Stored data
Content starts
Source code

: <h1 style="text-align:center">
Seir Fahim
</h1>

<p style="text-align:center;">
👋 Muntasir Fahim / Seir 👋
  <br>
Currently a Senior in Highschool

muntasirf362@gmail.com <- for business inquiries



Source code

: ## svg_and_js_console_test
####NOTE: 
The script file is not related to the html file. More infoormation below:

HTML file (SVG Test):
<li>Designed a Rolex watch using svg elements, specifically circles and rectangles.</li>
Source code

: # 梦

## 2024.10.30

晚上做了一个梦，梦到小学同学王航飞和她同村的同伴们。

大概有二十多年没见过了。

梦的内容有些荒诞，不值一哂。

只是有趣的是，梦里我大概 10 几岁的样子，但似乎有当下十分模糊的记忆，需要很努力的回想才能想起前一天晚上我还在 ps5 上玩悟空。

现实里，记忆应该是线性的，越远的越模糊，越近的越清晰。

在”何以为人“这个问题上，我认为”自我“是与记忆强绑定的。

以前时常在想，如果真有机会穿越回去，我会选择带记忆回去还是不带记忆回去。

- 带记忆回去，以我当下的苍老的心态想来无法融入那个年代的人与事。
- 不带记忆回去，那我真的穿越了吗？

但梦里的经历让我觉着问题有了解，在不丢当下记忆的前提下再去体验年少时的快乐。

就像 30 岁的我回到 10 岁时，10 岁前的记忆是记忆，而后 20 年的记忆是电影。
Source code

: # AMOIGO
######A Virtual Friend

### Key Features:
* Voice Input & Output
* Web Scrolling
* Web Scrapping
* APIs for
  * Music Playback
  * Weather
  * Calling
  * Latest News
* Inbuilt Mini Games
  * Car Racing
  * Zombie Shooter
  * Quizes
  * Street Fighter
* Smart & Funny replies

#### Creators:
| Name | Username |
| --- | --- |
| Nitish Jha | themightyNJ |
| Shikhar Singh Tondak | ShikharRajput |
Content ends
• **EXERCISE DETAILS**
Of the lines above, retype only those from the line containing "梦的内容有些荒诞，不值一哂。" through the line containing "- 不带记忆回去，那我真的穿越了吗？", including both, exactly.

• **EXERCISE RESPONSE**
梦的内容有些荒诞，不值一哂。

只是有趣的是，梦里我大概 10 几岁的样子，但似乎有当下十分模糊的记忆，需要很努力的回想才能想起前一天晚上我还在 ps5 上玩悟空。

现实里，记忆应该是线性的，越远的越模糊，越近的越清晰。

在”何以为人“这个问题上，我认为”自我“是与记忆强绑定的。

以前时常在想，如果真有机会穿越回去，我会选择带记忆回去还是不带记忆回去。

- 带记忆回去，以我当下的苍老的心态想来无法融入那个年代的人与事。
- 不带记忆回去，那我真的穿越了吗？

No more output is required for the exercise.